When Clarence H. White staged and shot "The Ring Toss" in 1899, he was on a mission. Eleven years earlier, George Eastman had introduced his Kodak camera for the masses, and many people were seduced by its slogan, "You Press the Button, We Do the Rest." They avidly captured everyday scenes, sent the camera off to Kodak for processing, and enjoyed the snapshots that came back.
Platinum Print |
White was soon celebrated in Ohio, and in 1898 he participated in the Philadelphia Photographic Salon, where he won broader acclaim. The next year, asked to jury the salon, he met other important photographers, including Alfred Stieglitz, Gertrude Käsebier and Edward Steichen, who were of similar mind, photographically speaking. By 1902, White had joined them in a group initially called "Photo-Secessionists" and later "Pictorialists." They crafted striking, often beautiful compositions and used manual techniques to develop and print photographs suffused with light, shadow and atmosphere—just like paintings.

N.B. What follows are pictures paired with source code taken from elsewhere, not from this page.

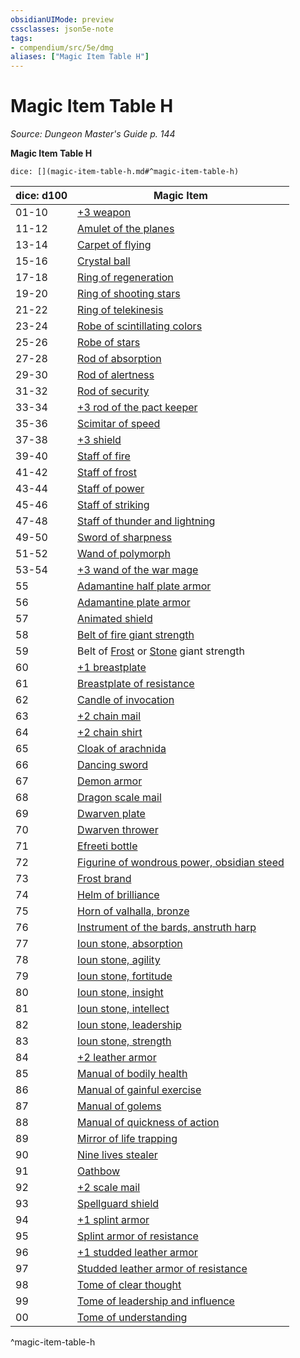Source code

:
 ```yaml
---
obsidianUIMode: preview
cssclasses: json5e-note
tags:
- compendium/src/5e/dmg
aliases: ["Magic Item Table H"]
---
```

# Magic Item Table H
*Source: Dungeon Master's Guide p. 144* 

**Magic Item Table H**

`dice: [](magic-item-table-h.md#^magic-item-table-h)`

| dice: d100 | Magic Item |
|------------|------------|
| 01-10 | [+3 weapon](Mechanics/items/3-weapon.md) |
| 11-12 | [Amulet of the planes](Mechanics/items/amulet-of-the-planes.md) |
| 13-14 | [Carpet of flying](Mechanics/items/carpet-of-flying-dmg.md) |
| 15-16 | [Crystal ball](Mechanics/items/crystal-ball.md) |
| 17-18 | [Ring of regeneration](Mechanics/items/ring-of-regeneration.md) |
| 19-20 | [Ring of shooting stars](Mechanics/items/ring-of-shooting-stars.md) |
| 21-22 | [Ring of telekinesis](Mechanics/items/ring-of-telekinesis.md) |
| 23-24 | [Robe of scintillating colors](Mechanics/items/robe-of-scintillating-colors.md) |
| 25-26 | [Robe of stars](Mechanics/items/robe-of-stars.md) |
| 27-28 | [Rod of absorption](Mechanics/items/rod-of-absorption.md) |
| 29-30 | [Rod of alertness](Mechanics/items/rod-of-alertness.md) |
| 31-32 | [Rod of security](Mechanics/items/rod-of-security.md) |
| 33-34 | [+3 rod of the pact keeper](Mechanics/items/3-rod-of-the-pact-keeper.md) |
| 35-36 | [Scimitar of speed](Mechanics/items/scimitar-of-speed.md) |
| 37-38 | [+3 shield](Mechanics/items/3-shield.md) |
| 39-40 | [Staff of fire](Mechanics/items/staff-of-fire.md) |
| 41-42 | [Staff of frost](Mechanics/items/staff-of-frost.md) |
| 43-44 | [Staff of power](Mechanics/items/staff-of-power.md) |
| 45-46 | [Staff of striking](Mechanics/items/staff-of-striking.md) |
| 47-48 | [Staff of thunder and lightning](Mechanics/items/staff-of-thunder-and-lightning.md) |
| 49-50 | [Sword of sharpness](Mechanics/items/sword-of-sharpness.md) |
| 51-52 | [Wand of polymorph](Mechanics/items/wand-of-polymorph.md) |
| 53-54 | [+3 wand of the war mage](Mechanics/items/3-wand-of-the-war-mage.md) |
| 55 | [Adamantine half plate armor](Mechanics/items/adamantine-armor.md) |
| 56 | [Adamantine plate armor](Mechanics/items/adamantine-armor.md) |
| 57 | [Animated shield](Mechanics/items/animated-shield.md) |
| 58 | [Belt of fire giant strength](Mechanics/items/belt-of-fire-giant-strength.md) |
| 59 | Belt of [Frost](Mechanics/items/belt-of-frost-giant-strength.md) or [Stone](Mechanics/items/belt-of-stone-giant-strength.md) giant strength |
| 60 | [+1 breastplate](Mechanics/items/1-armor.md) |
| 61 | [Breastplate of resistance](Mechanics/items/armor-of-resistance-dmg.md) |
| 62 | [Candle of invocation](Mechanics/items/candle-of-invocation.md) |
| 63 | [+2 chain mail](Mechanics/items/2-armor.md) |
| 64 | [+2 chain shirt](Mechanics/items/2-armor.md) |
| 65 | [Cloak of arachnida](Mechanics/items/cloak-of-arachnida.md) |
| 66 | [Dancing sword](Mechanics/items/dancing-sword.md) |
| 67 | [Demon armor](Mechanics/items/demon-armor.md) |
| 68 | [Dragon scale mail](Mechanics/items/dragon-scale-mail-dmg.md) |
| 69 | [Dwarven plate](Mechanics/items/dwarven-plate.md) |
| 70 | [Dwarven thrower](Mechanics/items/dwarven-thrower.md) |
| 71 | [Efreeti bottle](Mechanics/items/efreeti-bottle.md) |
| 72 | [Figurine of wondrous power, obsidian steed](Mechanics/items/figurine-of-wondrous-power-obsidian-steed.md) |
| 73 | [Frost brand](Mechanics/items/frost-brand.md) |
| 74 | [Helm of brilliance](Mechanics/items/helm-of-brilliance.md) |
| 75 | [Horn of valhalla, bronze](Mechanics/items/horn-of-valhalla-bronze.md) |
| 76 | [Instrument of the bards, anstruth harp](Mechanics/items/instrument-of-the-bards-anstruth-harp.md) |
| 77 | [Ioun stone, absorption](Mechanics/items/ioun-stone-absorption.md) |
| 78 | [Ioun stone, agility](Mechanics/items/ioun-stone-agility.md) |
| 79 | [Ioun stone, fortitude](Mechanics/items/ioun-stone-fortitude.md) |
| 80 | [Ioun stone, insight](Mechanics/items/ioun-stone-insight.md) |
| 81 | [Ioun stone, intellect](Mechanics/items/ioun-stone-intellect.md) |
| 82 | [Ioun stone, leadership](Mechanics/items/ioun-stone-leadership.md) |
| 83 | [Ioun stone, strength](Mechanics/items/ioun-stone-strength.md) |
| 84 | [+2 leather armor](Mechanics/items/2-armor.md) |
| 85 | [Manual of bodily health](Mechanics/items/manual-of-bodily-health.md) |
| 86 | [Manual of gainful exercise](Mechanics/items/manual-of-gainful-exercise.md) |
| 87 | [Manual of golems](Mechanics/items/manual-of-golems-dmg.md) |
| 88 | [Manual of quickness of action](Mechanics/items/manual-of-quickness-of-action.md) |
| 89 | [Mirror of life trapping](Mechanics/items/mirror-of-life-trapping.md) |
| 90 | [Nine lives stealer](Mechanics/items/nine-lives-stealer.md) |
| 91 | [Oathbow](Mechanics/items/oathbow.md) |
| 92 | [+2 scale mail](Mechanics/items/2-armor.md) |
| 93 | [Spellguard shield](Mechanics/items/spellguard-shield.md) |
| 94 | [+1 splint armor](Mechanics/items/1-armor.md) |
| 95 | [Splint armor of resistance](Mechanics/items/armor-of-resistance-dmg.md) |
| 96 | [+1 studded leather armor](Mechanics/items/1-armor.md) |
| 97 | [Studded leather armor of resistance](Mechanics/items/armor-of-resistance-dmg.md) |
| 98 | [Tome of clear thought](Mechanics/items/tome-of-clear-thought.md) |
| 99 | [Tome of leadership and influence](Mechanics/items/tome-of-leadership-and-influence.md) |
| 00 | [Tome of understanding](Mechanics/items/tome-of-understanding.md) |
^magic-item-table-h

"The Ring Toss" in the collection of the George Eastman Museum in Rochester, N.Y., is the epitome of their goals. To create it, White worked as hard as a painter or sculptor to make a dynamic, modern image that stood apart from most other photographs of the times. He arranged his three daughters in the "posing room" of his home, catching the eldest in action, ready to toss a ring, while her sisters watch from a bench behind her. Light, diffused by a white curtain, streams through the rear window (a common device for White); a window on the right side that has been cropped out adds to the highlighting glow of the eldest girl's left side. In the right background is a Japanese screen.
Detail showing that she moved |
White shot the photo using an 8-by-10-inch camera, and printed it on platinum paper, which produces images that are richer, warmer, subtler and more luminous than the gelatin silver prints common at the time. In the darkroom, he probably used glycerin to slow the process, allowing him to manipulate light and shade to create a moody effect, and he hand-processed the image to highlight some areas of the photo and shade others, according to curators at the Eastman Museum.
Taking his pictures, White used long exposures to achieve a soft look, and the girls would have had to maintain their pose for a couple of minutes. The one on the right moved, but White mitigated the double-image blur that resulted by retouching the negative, refocusing the viewer's attention on her face and the action.
At first glance, White's photograph is reminiscent of John Singer Sargent's "The Daughters of Edward Darley Boit " at the Museum of Fine Arts in Boston (which itself refers to Velázquez's "Las Meninas). Painted in 1882, it's an unusual arrangement of four girls at play, attired in white pinafores or frilly dresses amid two large Japanese vases. It, too, has an off-center composition—and much of the foreground is empty. The background is dark, save for a window admitting some light. Whether White saw the Sargent, either in person or in a reproduction, is thought possible but undocumented.
Gum Bichromate image |
White eventually quit his job as a bookkeeper, moved to New York to be close to other artists, and founded a school of photography whose students included Margaret Bourke-White, Karl Struss, Dorothea Lange and others who went on to fame. "The Ring Toss" remains one of his most celebrated images, existing in more than one print. The Library of Congress owns another in platinum; the Metropolitan Museum of Art owns a version made in gum bichromate, another labor-intensive process resulting in an image that some liken to red chalk drawings. The Princeton University Art Museum owns one of each.
Today the Eastman Museum, which occupies the renowned inventor's estate, owns millions of photographs, films, archives and ephemera that tell the history of photography. Even so, "The Ring Toss" is one of its treasures.